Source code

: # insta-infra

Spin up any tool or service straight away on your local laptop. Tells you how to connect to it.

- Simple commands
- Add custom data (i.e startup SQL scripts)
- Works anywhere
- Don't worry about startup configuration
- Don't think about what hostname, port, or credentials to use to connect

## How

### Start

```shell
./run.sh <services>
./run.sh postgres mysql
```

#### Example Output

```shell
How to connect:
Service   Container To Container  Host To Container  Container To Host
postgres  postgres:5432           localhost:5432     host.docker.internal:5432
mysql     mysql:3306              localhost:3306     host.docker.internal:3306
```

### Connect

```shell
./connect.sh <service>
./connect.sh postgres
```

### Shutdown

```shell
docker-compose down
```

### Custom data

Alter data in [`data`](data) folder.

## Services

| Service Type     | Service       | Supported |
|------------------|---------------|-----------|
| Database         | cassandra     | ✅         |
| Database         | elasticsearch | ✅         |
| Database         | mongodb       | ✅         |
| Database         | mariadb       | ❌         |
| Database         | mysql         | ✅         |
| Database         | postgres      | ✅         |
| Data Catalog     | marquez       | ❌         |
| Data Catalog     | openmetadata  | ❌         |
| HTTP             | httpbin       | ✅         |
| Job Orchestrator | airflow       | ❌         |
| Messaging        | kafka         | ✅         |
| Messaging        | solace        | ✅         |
____
**What is needed:**
Write out every entry above exactly as given.

**Solution to this task:**
Source code

: # insta-infra

Spin up any tool or service straight away on your local laptop. Tells you how to connect to it.

- Simple commands
- Add custom data (i.e startup SQL scripts)
- Works anywhere
- Don't worry about startup configuration
- Don't think about what hostname, port, or credentials to use to connect

## How

### Start

```shell
./run.sh <services>
./run.sh postgres mysql
```

#### Example Output

```shell
How to connect:
Service   Container To Container  Host To Container  Container To Host
postgres  postgres:5432           localhost:5432     host.docker.internal:5432
mysql     mysql:3306              localhost:3306     host.docker.internal:3306
```

### Connect

```shell
./connect.sh <service>
./connect.sh postgres
```

### Shutdown

```shell
docker-compose down
```

### Custom data

Alter data in [`data`](data) folder.

## Services

| Service Type     | Service       | Supported |
|------------------|---------------|-----------|
| Database         | cassandra     | ✅         |
| Database         | elasticsearch | ✅         |
| Database         | mongodb       | ✅         |
| Database         | mariadb       | ❌         |
| Database         | mysql         | ✅         |
| Database         | postgres      | ✅         |
| Data Catalog     | marquez       | ❌         |
| Data Catalog     | openmetadata  | ❌         |
| HTTP             | httpbin       | ✅         |
| Job Orchestrator | airflow       | ❌         |
| Messaging        | kafka         | ✅         |
| Messaging        | solace        | ✅         |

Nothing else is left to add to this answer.